[DATA SUPPLIED]

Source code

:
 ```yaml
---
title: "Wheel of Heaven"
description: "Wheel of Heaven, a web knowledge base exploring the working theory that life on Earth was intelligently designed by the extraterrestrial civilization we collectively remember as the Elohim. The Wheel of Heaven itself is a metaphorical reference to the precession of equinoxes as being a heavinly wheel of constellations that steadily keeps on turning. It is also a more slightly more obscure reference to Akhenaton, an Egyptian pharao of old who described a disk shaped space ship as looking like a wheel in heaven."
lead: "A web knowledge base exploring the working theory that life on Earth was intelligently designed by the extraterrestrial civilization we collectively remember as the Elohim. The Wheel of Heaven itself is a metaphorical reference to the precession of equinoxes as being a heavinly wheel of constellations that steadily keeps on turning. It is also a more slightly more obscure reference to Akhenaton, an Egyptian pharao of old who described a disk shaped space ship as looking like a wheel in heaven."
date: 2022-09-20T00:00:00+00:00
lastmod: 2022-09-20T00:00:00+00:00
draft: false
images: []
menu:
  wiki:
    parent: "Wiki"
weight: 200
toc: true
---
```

[/DATA SUPPLIED]
[DATA SUPPLIED]

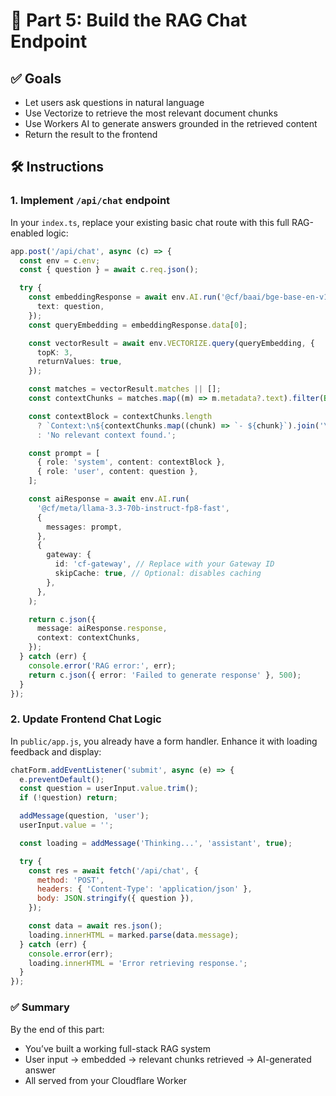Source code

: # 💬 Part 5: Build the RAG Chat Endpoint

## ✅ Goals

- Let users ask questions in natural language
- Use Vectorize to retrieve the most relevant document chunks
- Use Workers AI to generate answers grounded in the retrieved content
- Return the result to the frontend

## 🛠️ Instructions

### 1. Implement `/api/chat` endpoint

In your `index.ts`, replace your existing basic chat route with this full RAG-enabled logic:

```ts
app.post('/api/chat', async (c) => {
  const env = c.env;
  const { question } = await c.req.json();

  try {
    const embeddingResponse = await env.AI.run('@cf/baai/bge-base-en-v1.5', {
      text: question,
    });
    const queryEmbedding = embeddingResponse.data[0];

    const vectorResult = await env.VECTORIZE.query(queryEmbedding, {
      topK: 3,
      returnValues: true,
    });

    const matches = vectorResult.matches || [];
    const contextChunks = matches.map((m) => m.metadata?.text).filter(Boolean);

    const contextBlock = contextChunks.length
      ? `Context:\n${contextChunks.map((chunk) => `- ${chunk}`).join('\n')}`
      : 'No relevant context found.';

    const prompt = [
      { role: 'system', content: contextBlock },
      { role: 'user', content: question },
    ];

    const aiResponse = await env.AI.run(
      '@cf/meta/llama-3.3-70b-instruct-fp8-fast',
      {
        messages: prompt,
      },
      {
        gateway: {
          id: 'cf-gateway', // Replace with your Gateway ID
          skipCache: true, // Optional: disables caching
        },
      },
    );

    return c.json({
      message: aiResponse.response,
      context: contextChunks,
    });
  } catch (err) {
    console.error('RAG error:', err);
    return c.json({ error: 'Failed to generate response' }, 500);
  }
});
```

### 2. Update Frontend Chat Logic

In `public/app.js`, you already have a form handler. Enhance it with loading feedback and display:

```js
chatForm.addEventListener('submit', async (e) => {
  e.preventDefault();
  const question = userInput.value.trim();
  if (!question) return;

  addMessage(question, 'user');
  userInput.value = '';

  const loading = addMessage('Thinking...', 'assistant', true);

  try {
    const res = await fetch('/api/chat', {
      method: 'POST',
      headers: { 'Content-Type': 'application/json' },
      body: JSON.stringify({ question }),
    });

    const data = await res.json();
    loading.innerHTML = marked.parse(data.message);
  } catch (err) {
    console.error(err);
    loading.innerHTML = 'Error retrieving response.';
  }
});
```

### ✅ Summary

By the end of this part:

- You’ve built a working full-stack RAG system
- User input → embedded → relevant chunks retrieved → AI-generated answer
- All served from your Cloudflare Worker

[/DATA SUPPLIED]

__EXERCISE__
Report only the number of lines in the records that include the word "designed".

__SOLUTION TO THIS TASK__
2